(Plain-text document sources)
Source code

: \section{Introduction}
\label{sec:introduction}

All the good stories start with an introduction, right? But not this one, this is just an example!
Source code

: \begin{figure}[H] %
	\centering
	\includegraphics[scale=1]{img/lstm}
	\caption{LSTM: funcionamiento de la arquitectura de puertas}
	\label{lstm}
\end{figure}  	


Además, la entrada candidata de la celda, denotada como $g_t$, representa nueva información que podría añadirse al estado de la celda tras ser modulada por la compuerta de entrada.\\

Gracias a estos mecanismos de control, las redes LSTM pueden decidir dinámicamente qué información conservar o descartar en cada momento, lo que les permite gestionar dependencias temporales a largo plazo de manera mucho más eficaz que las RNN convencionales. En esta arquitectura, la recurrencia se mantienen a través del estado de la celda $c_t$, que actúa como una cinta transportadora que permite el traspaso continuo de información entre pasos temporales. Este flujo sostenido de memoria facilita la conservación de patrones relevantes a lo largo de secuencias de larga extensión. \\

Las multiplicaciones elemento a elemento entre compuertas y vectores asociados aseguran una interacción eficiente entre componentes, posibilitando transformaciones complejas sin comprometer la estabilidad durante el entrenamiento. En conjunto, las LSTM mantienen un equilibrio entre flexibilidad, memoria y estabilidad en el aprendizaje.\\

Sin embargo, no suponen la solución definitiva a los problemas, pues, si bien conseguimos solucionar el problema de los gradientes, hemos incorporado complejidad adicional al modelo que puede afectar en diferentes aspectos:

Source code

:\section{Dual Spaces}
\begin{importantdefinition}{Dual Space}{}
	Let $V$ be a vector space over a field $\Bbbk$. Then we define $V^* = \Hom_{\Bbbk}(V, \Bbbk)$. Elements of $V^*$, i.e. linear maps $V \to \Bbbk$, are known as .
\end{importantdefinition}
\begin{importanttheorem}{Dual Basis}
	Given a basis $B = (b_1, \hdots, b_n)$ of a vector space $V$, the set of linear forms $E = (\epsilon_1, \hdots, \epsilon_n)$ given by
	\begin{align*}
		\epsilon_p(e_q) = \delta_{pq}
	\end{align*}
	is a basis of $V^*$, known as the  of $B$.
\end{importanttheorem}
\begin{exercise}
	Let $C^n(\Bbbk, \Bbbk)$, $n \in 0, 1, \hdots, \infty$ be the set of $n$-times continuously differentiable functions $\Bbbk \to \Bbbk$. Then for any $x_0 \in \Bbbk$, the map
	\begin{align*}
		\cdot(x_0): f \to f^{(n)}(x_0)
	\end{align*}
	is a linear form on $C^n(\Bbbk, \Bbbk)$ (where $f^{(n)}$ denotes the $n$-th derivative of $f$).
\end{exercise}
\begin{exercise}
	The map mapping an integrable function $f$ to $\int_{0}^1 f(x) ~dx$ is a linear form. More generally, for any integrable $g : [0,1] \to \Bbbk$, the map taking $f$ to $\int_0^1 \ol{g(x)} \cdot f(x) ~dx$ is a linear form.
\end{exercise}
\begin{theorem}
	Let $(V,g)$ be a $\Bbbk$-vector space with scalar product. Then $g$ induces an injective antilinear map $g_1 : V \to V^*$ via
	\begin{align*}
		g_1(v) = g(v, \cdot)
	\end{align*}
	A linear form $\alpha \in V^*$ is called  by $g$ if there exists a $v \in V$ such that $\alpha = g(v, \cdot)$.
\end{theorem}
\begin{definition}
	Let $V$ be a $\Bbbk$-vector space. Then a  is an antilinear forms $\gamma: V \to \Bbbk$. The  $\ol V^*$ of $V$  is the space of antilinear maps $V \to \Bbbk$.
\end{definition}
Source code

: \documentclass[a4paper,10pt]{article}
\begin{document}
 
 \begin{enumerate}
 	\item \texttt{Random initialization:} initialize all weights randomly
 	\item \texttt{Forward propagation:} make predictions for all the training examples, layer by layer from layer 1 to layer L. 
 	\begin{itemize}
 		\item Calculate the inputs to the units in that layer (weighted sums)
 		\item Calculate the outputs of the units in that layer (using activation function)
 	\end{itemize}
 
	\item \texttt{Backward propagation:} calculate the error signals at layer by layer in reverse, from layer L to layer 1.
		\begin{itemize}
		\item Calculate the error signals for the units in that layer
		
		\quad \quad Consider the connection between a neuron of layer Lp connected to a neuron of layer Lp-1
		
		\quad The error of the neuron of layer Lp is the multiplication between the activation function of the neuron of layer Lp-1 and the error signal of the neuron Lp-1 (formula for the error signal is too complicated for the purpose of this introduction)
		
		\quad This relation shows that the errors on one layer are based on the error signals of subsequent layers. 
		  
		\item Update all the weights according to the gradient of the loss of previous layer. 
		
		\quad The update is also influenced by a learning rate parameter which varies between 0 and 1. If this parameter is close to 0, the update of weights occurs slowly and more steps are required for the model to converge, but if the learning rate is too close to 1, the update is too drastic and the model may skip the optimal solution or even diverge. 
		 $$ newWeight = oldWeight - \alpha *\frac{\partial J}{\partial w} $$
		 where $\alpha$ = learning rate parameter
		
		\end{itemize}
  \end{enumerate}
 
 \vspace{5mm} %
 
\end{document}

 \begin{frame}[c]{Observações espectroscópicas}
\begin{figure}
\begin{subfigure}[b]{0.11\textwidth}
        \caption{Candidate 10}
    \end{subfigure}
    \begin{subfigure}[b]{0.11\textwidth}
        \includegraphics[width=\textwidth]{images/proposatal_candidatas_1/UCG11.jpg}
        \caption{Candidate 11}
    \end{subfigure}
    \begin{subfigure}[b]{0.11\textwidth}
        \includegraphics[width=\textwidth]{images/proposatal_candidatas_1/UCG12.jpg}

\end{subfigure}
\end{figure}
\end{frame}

Task goal: Find and copy each line above that includes the string "caption".

Written response:
	\caption{LSTM: funcionamiento de la arquitectura de puertas}
        \caption{Candidate 10}
        \caption{Candidate 11}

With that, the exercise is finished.